Набравшись смелости, Маргарита коснулась шрама указательным пальцем и, взвизгнув, отскочила.
– Загадала желание? – спросил Александр.
Маргарита торжественно кивнула.
– Только не говори какое, а то не сбудется, – предупредил он, помахав указательным пальцем и прижав его к губам.
– И что тогда, если не сбудется? – поинтересовалась Маргарита.
– Тогда ветер переменится, а ты и не заметишь.
Александр улыбнулся и, хлопнув в ладоши, отправил детей к няням. Они шли неохотно, едва перебирая ногами. Гуго, совсем как взрослый, остался, он молча сел на скамью рядом с начальником гавани.
Ида подавила желание спросить, как Александр на самом деле заработал устрашающий шрам, – интересные истории она любила не меньше, чем дети. Александр опустил рукав, поправил изумрудную котту и встал, чтобы запоздало поклониться:
– Графиня…
– Что привело вас во Фрамлингем?
– Бочки с сельдью, товары из нормандских поместий и бревна для замка, – ответил он. – Решил сопроводить их лично и проверить, как идет строительство. Полезно время от времени покидать один мир ради другого, как по-вашему?
– Да. – Ида подумала, что не отказалась бы от подобной возможности. – Вы останетесь ужинать?
Александр поклонился в знак согласия. По происхождению он был из рыцарей, но, будучи младшим из шести сыновей, имел мало шансов на наследство и предпочел делать карьеру, сперва моряком на службе у Биго, затем начальником гавани в Ипсуиче. Он был воспитанным и скромным человеком и не только доверенным работником, но и другом.
– Один капитан сообщил мне, что граф благополучно высадился в Антверпене, – продолжил Александр, когда слуга принес ему кружку сидра.
– Так и есть, – кивнула Ида. – Молюсь, чтобы остаток пути он преодолел быстро и благополучно.
– Аминь, миледи. – Александр пальцами стер сидр с верхней губы. – Я тоже молюсь о нем и о вашем сыне.
Ида недоуменно заморгала. Дверь зала была открыта, и солнце струилось на циновки на полу и скамью, на которой она сидела.
Гуго удивленно посмотрел на Александра:
– Епископ Илийский говорил, что я должен поехать, но отец ему отказал.
Ида сглотнула.
– Мой сын, – повторила она. – О каком сыне вы говорите, мастер Александр?
В его глазах мелькнул страх.
– Простите, – произнес он. – Я думал, вы знаете.
Ида прижала ладонь ко рту.
– Скажите, – произнесла она сквозь пальцы. – Скажите, чтобы не осталось сомнений.
– Мессир Уильям Фицрой сейчас находится с вашим мужем, графиня.

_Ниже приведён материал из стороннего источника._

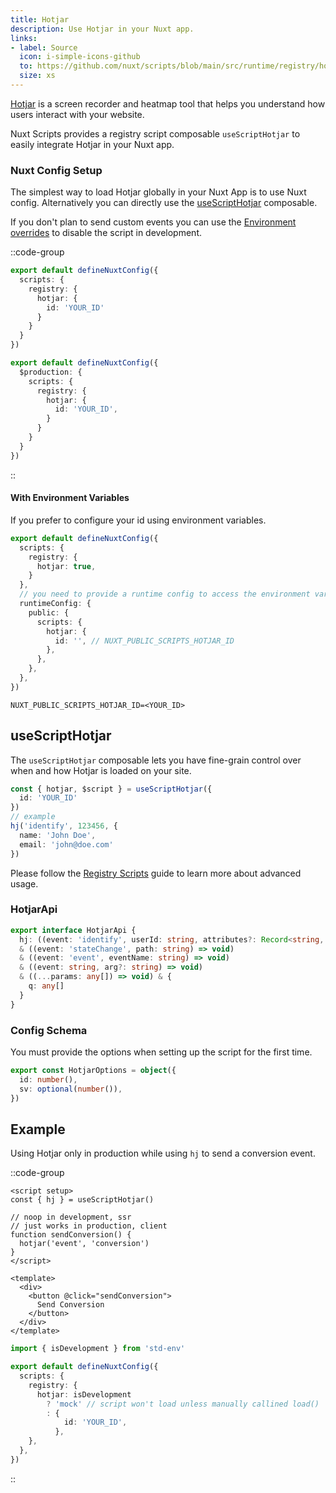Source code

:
 ```yaml
---
title: Hotjar
description: Use Hotjar in your Nuxt app.
links:
- label: Source
  icon: i-simple-icons-github
  to: https://github.com/nuxt/scripts/blob/main/src/runtime/registry/hotjar.ts
  size: xs
---
```


[Hotjar](https://www.hotjar.com/) is a screen recorder and heatmap tool that helps you understand how users interact with your website.

Nuxt Scripts provides a registry script composable `useScriptHotjar` to easily integrate Hotjar in your Nuxt app.

### Nuxt Config Setup

The simplest way to load Hotjar globally in your Nuxt App is to use Nuxt config. Alternatively you can directly
use the [useScriptHotjar](#useScriptHotjar) composable.

If you don't plan to send custom events you can use the [Environment overrides](https://nuxt.com/docs/getting-started/configuration#environment-overrides) to
disable the script in development.

::code-group

```ts [Always enabled]
export default defineNuxtConfig({
  scripts: {
    registry: {
      hotjar: {
        id: 'YOUR_ID'
      }
    }
  }
})
```

```ts [Production only]
export default defineNuxtConfig({
  $production: {
    scripts: {
      registry: {
        hotjar: {
          id: 'YOUR_ID',
        }
      }
    }
  }
})
```

::

#### With Environment Variables

If you prefer to configure your id using environment variables.

```ts [nuxt.config.ts]
export default defineNuxtConfig({
  scripts: {
    registry: {
      hotjar: true,
    }
  },
  // you need to provide a runtime config to access the environment variables
  runtimeConfig: {
    public: {
      scripts: {
        hotjar: {
          id: '', // NUXT_PUBLIC_SCRIPTS_HOTJAR_ID
        },
      },
    },
  },
})
```

```text [.env]
NUXT_PUBLIC_SCRIPTS_HOTJAR_ID=<YOUR_ID>
```

## useScriptHotjar

The `useScriptHotjar` composable lets you have fine-grain control over when and how Hotjar is loaded on your site.

```ts
const { hotjar, $script } = useScriptHotjar({
  id: 'YOUR_ID'
})
// example
hj('identify', 123456, {
  name: 'John Doe',
  email: 'john@doe.com'
})
```

Please follow the [Registry Scripts](/docs/guides/registry-scripts) guide to learn more about advanced usage.

### HotjarApi

```ts
export interface HotjarApi {
  hj: ((event: 'identify', userId: string, attributes?: Record<string, any>) => void)
  & ((event: 'stateChange', path: string) => void)
  & ((event: 'event', eventName: string) => void)
  & ((event: string, arg?: string) => void)
  & ((...params: any[]) => void) & {
    q: any[]
  }
}
```

### Config Schema

You must provide the options when setting up the script for the first time.

```ts
export const HotjarOptions = object({
  id: number(),
  sv: optional(number()),
})
```

## Example

Using Hotjar only in production while using `hj` to send a conversion event.

::code-group

```vue [ConversionButton.vue]
<script setup>
const { hj } = useScriptHotjar()

// noop in development, ssr
// just works in production, client
function sendConversion() {
  hotjar('event', 'conversion')
}
</script>

<template>
  <div>
    <button @click="sendConversion">
      Send Conversion
    </button>
  </div>
</template>
```

```ts [nuxt.config.ts Mock development]
import { isDevelopment } from 'std-env'

export default defineNuxtConfig({
  scripts: {
    registry: {
      hotjar: isDevelopment
        ? 'mock' // script won't load unless manually callined load()
        : {
            id: 'YOUR_ID',
          },
    },
  },
})
```

::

Насколько я понимаю, его выбрали в качестве заложника для короля Германии на встрече в Сент-Олбансе.
– Нет, – покачала головой Ида. Ей стало дурно. – Нет, мне не сказали.
– Графиня, позвать ваших служанок? – Его голос доносился словно издалека.

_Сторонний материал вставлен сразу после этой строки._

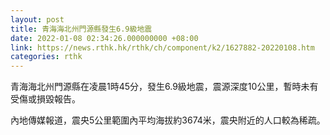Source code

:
 ```yaml
---
layout: post
title: 青海海北州門源縣發生6.9級地震
date: 2022-01-08 02:34:26.000000000 +08:00
link: https://news.rthk.hk/rthk/ch/component/k2/1627882-20220108.htm
categories: rthk
---
```


青海海北州門源縣在凌晨1時45分，發生6.9級地震，震源深度10公里，暫時未有受傷或損毀報告。

內地傳媒報道，震央5公里範圍內平均海拔約3674米，震央附近的人口較為稀疏。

Гуго смотрел на мать распахнутыми глазами.
– Нет, – ответила Ида. – Но вам придется меня извинить.
Она дрожала, поднимаясь в покои. Отослала служанок, когда те испуганно обступили ее. Войдя в спальню, села на кровать и закрыла лицо ладонями, чувствуя себя просто отвратительно. Пока она боролась за Гуго, враг напал с другой стороны, и она прозевала опасность. Давно ли Роджеру стало об этом известно и почему он не сказал? Думал, что она не узнает? Она настолько незначительна? Ида чувствовала себя преданной и одинокой… и разозленной.

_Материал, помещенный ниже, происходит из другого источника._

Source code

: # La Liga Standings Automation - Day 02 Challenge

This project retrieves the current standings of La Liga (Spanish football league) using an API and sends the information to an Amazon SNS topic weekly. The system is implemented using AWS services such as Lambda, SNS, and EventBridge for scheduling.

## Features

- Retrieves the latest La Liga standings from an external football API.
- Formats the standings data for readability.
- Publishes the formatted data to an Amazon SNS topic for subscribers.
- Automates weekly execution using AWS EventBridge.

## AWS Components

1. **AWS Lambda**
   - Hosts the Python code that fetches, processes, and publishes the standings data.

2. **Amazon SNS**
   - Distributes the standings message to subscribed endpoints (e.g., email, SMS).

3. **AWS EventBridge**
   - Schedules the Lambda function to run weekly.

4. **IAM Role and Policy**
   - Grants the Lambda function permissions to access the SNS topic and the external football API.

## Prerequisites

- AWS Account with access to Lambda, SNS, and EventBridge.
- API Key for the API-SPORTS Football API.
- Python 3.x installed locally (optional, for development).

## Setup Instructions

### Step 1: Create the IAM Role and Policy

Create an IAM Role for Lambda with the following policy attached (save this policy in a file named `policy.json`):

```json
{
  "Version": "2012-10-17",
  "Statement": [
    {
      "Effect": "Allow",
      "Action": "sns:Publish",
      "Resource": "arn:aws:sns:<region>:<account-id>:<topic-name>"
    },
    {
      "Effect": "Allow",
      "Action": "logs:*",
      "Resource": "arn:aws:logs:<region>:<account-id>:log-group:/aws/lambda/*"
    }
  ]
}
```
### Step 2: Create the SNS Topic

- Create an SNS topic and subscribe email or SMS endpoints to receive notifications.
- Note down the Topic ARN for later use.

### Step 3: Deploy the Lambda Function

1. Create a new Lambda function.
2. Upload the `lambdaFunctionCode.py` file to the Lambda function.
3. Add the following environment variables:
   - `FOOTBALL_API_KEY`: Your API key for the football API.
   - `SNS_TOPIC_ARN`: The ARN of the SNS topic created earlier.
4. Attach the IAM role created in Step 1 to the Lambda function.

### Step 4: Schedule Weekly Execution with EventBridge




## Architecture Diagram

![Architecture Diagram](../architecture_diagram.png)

Что теперь делать? Ида все время спрашивала себя об этом, словно читая молитву на ночь. В конце концов она встала с кровати и достала из сундука эмалированную шкатулку, которую Генрих подарил ей в другой жизни. Ида открыла шкатулку, и ее ноздрей коснулся запах кедра – дуновение прошлого. Она взяла крошечные сафьяновые башмачки и вынула из правого мягкий локон темных волос, перевязанный алым шелком. Осторожно провела им по щеке, и перед ее мысленным взором предстал старший сын, такой же, как в тот день, когда она срезала локон. Она пыталась рассечь эту связь, так же как рассекла волосы, но преждевременная разлука оставила рану на сердце, которая никогда не переставала кровоточить. С величайшей осторожностью Ида вернула обувку и локон в шкатулку. Кроме них, там лежал перстень, который Генрих подарил ей, лишив девственности. Еще одно воспоминание. Еще одна связь, оставившая свой след, подобно жгучим щупальцам выброшенной морем медузы.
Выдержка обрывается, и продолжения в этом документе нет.